I'll back later with the latest news and possibly a request for advice.
My young grandson called the other day to wish me Happy Birthday.
He asked me how old I was, and I told him, "62." He was quiet for a
moment, and then he asked, "Did you start at 1?"
_______________
A grandmother was telling her little granddaughter what her own
childhood was like: "We used to skate outside on a pond. I had a swing
made from a tire; it hung from a tree in our front yard. We rode our
pony. We picked wild raspberries in the woods."
The little girl was wide-eyed, taking this in. At last she said, "I
sure wish I'd gotten to know you sooner!"
_______________
A Sunday school class was studying the Ten Commandments. They were ready
to discuss the last one. The teacher asked if anyone could tell her what
it was.
Susie raised her hand, stood tall, and quoted, "Thou shall not take the
covers off thy neighbor's wife."
_______________
Our five-year-old grandson couldn't wait to tell his grandfather about
the movie we had watched on television, "20,000 Leagues Under the Sea."
The scenes with the submarine and the giant octopus had kept him
wide-eyed.
In the middle of the telling, my husband interrupted Mark, "What caused
the submarine to sink?"
With a look of incredulity Mark replied, "Grandpa, it was the 20,000
leaks!!"
_______________
When my grandson Billy and I entered our vacation cabin, we kept the
lights off until we were inside to keep from attracting pesky insects.
Still, a few fireflies followed us in.
Noticing them before I did, Billy whispered "It's too late grandpa, the
mosquitoes are coming after us with flashlights."
_______________
When my grandson asked me how old I was, I teasingly replied, "I'm not
sure."
"Look in your underwear, Grandma," he advised. "Mine says I'm four
to
six."
_______________
Children's Logic: "Give me a sentence about a public servant," said a
teacher.
The small boy wrote: "The fireman came down the ladder pregnant."
The teacher took the lad aside to correct him. "Don't you know what
pregnant means?" she asked.
"Sure," said the young boy confidently. "It means carrying a child."
____________________
A nursery school teacher was delivering a station wagon full of kids
home one day when a fire truck zoomed past. Sitting in the front
seat of the fire truck was a Dalmatian dog. The children started
discussing the dog's duties.
"They use him to keep crowds back," said one youngster.

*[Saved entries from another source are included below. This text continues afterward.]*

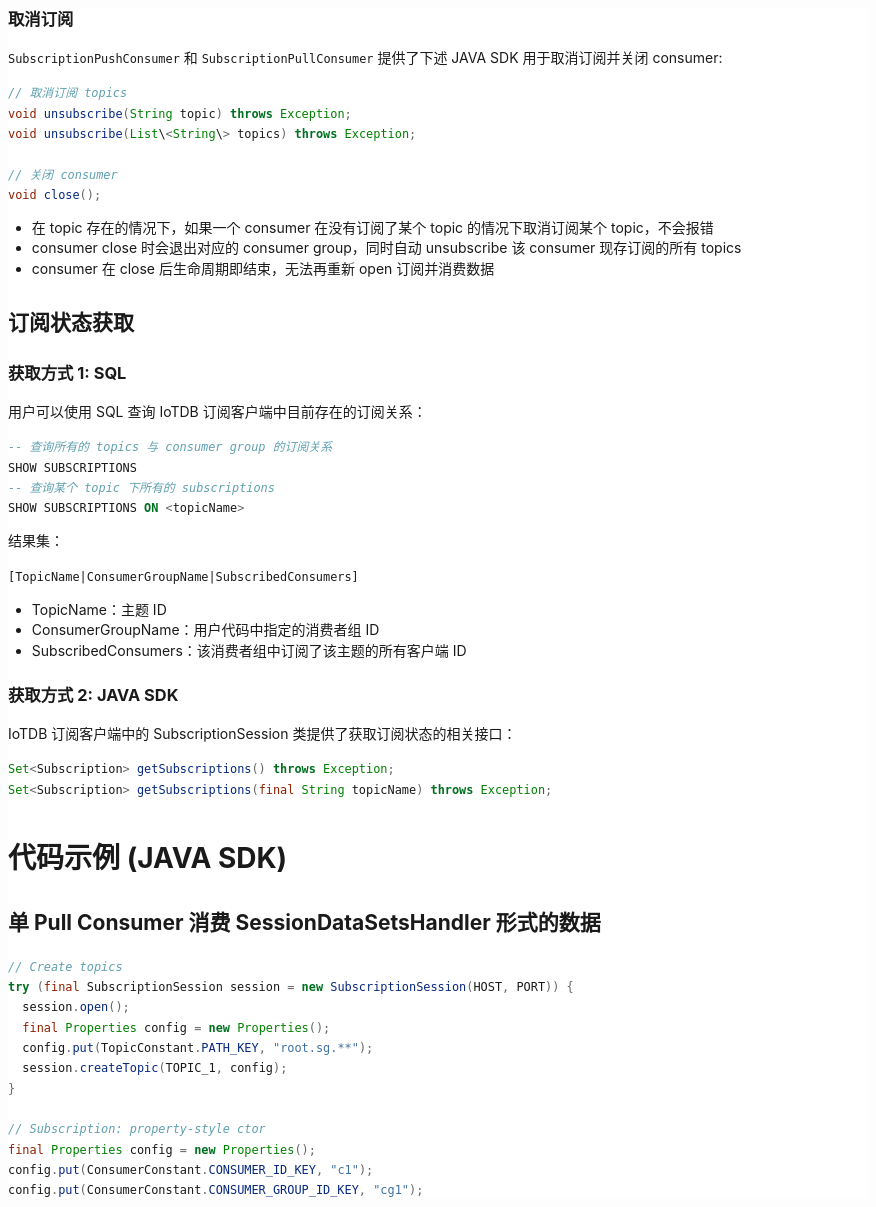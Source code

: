 ### 取消订阅

`SubscriptionPushConsumer` 和 `SubscriptionPullConsumer` 提供了下述 JAVA SDK 用于取消订阅并关闭 consumer:

```Java
// 取消订阅 topics
void unsubscribe(String topic) throws Exception;
void unsubscribe(List\<String\> topics) throws Exception;

// 关闭 consumer
void close();
```

- 在 topic 存在的情况下，如果一个 consumer 在没有订阅了某个 topic 的情况下取消订阅某个 topic，不会报错
- consumer close 时会退出对应的 consumer group，同时自动 unsubscribe 该 consumer 现存订阅的所有 topics
- consumer 在 close 后生命周期即结束，无法再重新 open 订阅并消费数据

## 订阅状态获取

### 获取方式 1: SQL

用户可以使用 SQL 查询 IoTDB 订阅客户端中目前存在的订阅关系：

```SQL
-- 查询所有的 topics 与 consumer group 的订阅关系
SHOW SUBSCRIPTIONS
-- 查询某个 topic 下所有的 subscriptions
SHOW SUBSCRIPTIONS ON <topicName>
```

结果集：

```SQL
[TopicName|ConsumerGroupName|SubscribedConsumers]
```

- TopicName：主题 ID
- ConsumerGroupName：用户代码中指定的消费者组 ID
- SubscribedConsumers：该消费者组中订阅了该主题的所有客户端 ID

### 获取方式 2: JAVA SDK

IoTDB 订阅客户端中的 SubscriptionSession 类提供了获取订阅状态的相关接口：

```Java
Set<Subscription> getSubscriptions() throws Exception;
Set<Subscription> getSubscriptions(final String topicName) throws Exception;
```

# 代码示例 (JAVA SDK)

## 单 Pull Consumer 消费 SessionDataSetsHandler 形式的数据

```Java
// Create topics
try (final SubscriptionSession session = new SubscriptionSession(HOST, PORT)) {
  session.open();
  final Properties config = new Properties();
  config.put(TopicConstant.PATH_KEY, "root.sg.**");
  session.createTopic(TOPIC_1, config);
}

// Subscription: property-style ctor
final Properties config = new Properties();
config.put(ConsumerConstant.CONSUMER_ID_KEY, "c1");
config.put(ConsumerConstant.CONSUMER_GROUP_ID_KEY, "cg1");

```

"No, said another, "he's just for good luck."
A third child brought the argument to a close. "They use the dogs", she
said firmly, "to find the fire hydrant."
10 comments:
LOL out of the mouth of babes!! Loved these Ann, they were great:-) Hope your day was a good one! HUGS
Ha. Pregnant means carrying a child. LOL!
Thanks for sharing! These bring joy to my heart...
my favorite one was the skeeters with flashlights!!
:-D
Ann...these were so funny!!! Don't you just love the things little children say? It's so precious.
Sandy :)
Hi Ann, loved the last one about the dog finding the fire hydrant, makes sense, doesn't it?
When my eldest granddaughter was about six (she's almost 17 now), I was saying something about talking to my mother on the phone. Her eyes widened and she said in awe, "Is your mother still alive?" I still laugh to think about it.
Thanks for the laughs.
Hugs
Robyn
very funny stuff here!!
LOL ! Very good Ann, have you noticed when you start telling your grandchildren made up stories, they soon like the idea, and may even (like my grandson) makes up a few for me!! Even though he's only 3
Best wishes
Much wisdom is in the words of the little ones. ec
I read this earlier on bloglines and then I got busy and forgot to comment. It was a great read.